## Given data
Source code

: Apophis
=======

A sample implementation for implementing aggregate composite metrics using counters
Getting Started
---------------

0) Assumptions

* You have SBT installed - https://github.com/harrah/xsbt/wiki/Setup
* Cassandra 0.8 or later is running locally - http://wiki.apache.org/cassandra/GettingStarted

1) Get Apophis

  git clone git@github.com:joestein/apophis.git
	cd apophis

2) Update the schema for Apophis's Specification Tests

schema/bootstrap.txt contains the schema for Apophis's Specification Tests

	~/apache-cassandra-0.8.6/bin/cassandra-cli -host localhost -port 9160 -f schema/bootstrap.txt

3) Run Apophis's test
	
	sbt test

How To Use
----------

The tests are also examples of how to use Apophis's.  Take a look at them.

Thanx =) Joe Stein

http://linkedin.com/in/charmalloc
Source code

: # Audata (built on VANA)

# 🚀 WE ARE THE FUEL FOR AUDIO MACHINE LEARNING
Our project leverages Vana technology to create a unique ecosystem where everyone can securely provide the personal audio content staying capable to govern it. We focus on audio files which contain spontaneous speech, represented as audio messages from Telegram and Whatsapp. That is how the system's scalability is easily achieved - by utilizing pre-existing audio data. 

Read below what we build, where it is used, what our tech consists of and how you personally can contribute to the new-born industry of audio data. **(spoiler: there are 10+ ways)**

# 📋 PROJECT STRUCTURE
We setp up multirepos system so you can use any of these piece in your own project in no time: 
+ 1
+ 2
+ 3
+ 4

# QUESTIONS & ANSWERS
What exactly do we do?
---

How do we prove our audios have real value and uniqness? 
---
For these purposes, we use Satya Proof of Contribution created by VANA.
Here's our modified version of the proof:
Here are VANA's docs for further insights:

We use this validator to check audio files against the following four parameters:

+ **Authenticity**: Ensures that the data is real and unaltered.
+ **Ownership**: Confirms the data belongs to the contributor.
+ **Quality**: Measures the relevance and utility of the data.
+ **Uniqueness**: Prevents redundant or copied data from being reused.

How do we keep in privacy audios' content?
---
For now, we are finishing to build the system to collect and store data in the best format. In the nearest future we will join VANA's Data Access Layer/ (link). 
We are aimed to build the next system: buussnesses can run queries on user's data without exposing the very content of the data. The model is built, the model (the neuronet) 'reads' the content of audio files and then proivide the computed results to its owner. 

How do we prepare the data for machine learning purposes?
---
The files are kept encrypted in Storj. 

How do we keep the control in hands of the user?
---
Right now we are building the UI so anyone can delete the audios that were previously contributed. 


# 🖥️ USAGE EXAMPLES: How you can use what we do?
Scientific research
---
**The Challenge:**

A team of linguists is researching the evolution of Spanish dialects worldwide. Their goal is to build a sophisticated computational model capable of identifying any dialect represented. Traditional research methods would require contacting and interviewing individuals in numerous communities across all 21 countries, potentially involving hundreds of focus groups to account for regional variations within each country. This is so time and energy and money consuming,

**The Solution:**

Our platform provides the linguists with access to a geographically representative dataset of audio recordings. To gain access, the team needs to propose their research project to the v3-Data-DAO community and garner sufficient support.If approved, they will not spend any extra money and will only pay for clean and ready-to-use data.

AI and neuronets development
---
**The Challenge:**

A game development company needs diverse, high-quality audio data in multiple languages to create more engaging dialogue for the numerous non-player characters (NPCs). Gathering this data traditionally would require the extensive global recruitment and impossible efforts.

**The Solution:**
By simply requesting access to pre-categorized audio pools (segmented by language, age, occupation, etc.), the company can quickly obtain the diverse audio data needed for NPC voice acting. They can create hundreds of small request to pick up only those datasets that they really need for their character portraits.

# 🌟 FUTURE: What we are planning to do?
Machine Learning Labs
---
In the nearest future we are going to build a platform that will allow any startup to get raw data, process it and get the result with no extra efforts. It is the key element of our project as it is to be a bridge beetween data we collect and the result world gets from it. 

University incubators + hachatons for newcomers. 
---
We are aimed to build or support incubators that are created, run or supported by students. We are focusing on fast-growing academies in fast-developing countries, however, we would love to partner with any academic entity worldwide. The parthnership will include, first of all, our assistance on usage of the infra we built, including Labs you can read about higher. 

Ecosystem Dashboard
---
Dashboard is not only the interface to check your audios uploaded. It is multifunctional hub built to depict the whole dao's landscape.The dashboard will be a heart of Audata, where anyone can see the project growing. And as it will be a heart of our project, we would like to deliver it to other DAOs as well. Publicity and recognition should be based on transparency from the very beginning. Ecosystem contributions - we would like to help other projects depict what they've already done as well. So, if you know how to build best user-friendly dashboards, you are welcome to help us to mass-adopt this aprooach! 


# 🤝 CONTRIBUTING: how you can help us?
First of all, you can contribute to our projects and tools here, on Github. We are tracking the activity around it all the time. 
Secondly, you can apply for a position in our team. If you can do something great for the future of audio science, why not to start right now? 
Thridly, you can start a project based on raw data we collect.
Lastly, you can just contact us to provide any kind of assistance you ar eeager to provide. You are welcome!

...

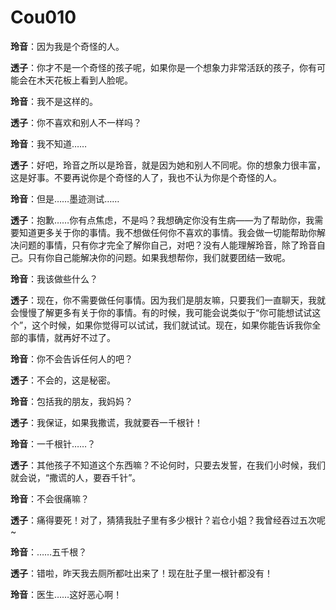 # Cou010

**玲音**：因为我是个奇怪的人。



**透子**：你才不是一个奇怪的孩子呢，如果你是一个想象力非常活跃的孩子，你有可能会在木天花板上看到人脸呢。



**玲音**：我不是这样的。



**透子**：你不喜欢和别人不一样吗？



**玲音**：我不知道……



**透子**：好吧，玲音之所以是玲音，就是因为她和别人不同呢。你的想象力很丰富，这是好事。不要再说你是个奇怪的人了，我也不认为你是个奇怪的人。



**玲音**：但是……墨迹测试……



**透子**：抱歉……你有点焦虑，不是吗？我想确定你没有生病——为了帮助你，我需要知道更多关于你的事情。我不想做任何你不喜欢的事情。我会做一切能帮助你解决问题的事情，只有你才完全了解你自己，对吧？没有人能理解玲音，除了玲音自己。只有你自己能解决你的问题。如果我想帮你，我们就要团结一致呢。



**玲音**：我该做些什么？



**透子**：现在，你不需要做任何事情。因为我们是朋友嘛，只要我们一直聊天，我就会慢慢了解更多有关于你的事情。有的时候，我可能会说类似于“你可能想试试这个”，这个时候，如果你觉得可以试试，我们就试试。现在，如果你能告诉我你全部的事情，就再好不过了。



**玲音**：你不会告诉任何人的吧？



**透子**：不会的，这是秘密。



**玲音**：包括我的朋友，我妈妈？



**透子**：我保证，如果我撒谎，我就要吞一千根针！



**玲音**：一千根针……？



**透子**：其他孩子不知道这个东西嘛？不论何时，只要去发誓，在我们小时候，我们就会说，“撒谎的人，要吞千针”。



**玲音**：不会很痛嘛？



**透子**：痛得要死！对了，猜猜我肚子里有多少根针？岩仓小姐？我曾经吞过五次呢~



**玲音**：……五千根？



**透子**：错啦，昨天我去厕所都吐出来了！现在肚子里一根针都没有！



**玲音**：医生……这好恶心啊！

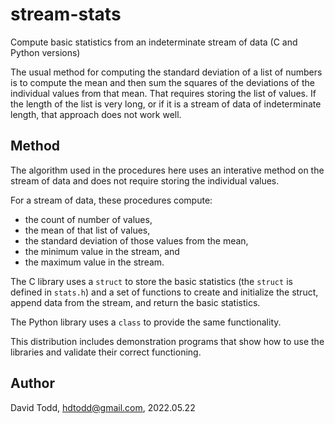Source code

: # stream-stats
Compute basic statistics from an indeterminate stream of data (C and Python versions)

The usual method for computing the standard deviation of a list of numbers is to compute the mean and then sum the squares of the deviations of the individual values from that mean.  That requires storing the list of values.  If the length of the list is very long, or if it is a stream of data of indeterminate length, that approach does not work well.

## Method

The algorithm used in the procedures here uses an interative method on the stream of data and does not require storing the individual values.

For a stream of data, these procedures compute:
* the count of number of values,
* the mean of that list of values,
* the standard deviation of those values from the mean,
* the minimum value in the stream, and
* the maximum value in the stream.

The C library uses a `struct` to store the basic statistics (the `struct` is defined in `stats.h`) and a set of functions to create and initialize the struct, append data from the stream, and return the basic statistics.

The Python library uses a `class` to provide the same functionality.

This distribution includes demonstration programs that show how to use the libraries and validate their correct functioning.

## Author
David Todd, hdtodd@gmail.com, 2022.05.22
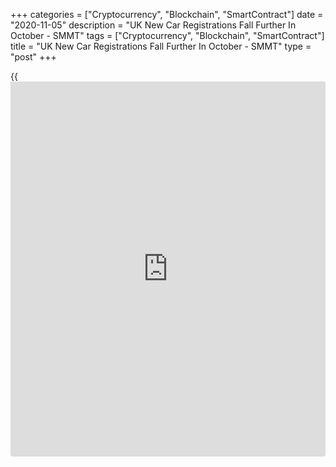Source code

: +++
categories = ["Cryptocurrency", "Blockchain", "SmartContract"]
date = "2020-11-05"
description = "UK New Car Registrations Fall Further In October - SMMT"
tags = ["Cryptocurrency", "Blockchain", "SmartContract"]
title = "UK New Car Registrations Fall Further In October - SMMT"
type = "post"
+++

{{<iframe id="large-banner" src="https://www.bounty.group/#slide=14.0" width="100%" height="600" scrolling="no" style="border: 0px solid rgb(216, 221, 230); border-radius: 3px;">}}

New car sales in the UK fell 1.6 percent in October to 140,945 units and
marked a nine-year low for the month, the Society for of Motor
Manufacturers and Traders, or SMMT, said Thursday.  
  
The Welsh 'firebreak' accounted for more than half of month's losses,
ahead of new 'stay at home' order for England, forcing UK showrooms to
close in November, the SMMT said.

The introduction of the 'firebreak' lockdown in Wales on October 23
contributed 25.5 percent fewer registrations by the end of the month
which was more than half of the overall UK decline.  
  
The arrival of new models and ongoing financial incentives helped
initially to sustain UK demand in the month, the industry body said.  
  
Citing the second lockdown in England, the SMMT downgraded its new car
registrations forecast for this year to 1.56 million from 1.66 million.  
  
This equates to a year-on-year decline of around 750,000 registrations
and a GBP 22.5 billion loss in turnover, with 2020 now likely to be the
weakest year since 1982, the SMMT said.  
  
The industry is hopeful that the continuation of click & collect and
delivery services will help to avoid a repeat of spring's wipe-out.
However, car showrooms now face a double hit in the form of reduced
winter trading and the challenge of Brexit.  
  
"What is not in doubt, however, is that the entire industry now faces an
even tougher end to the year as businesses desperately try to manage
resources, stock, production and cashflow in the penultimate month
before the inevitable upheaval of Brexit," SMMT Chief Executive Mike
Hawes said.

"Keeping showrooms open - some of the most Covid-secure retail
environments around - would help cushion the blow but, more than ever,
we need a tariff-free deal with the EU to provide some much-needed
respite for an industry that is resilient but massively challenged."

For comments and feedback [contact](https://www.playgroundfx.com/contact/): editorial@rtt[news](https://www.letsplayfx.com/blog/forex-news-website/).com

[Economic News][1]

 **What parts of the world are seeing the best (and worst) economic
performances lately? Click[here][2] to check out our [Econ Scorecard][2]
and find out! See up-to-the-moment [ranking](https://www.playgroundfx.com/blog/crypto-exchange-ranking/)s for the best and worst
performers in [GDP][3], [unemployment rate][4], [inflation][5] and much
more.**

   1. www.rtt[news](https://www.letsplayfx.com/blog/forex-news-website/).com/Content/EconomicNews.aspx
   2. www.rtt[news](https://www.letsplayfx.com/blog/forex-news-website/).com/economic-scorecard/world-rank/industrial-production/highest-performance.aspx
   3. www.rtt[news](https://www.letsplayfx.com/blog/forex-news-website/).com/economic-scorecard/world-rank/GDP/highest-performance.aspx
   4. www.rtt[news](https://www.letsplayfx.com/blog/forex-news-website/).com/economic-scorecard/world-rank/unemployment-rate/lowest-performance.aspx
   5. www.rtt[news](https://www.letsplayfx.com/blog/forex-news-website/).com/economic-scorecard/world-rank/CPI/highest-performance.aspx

## Exercise directions
Could you set down, exactly as written, the lines above between the one holding "the mean of" and the one holding "in the stream.", inclusive, and nothing more?

## Exercise response
* the mean of that list of values,
* the standard deviation of those values from the mean,
* the minimum value in the stream, and
* the maximum value in the stream.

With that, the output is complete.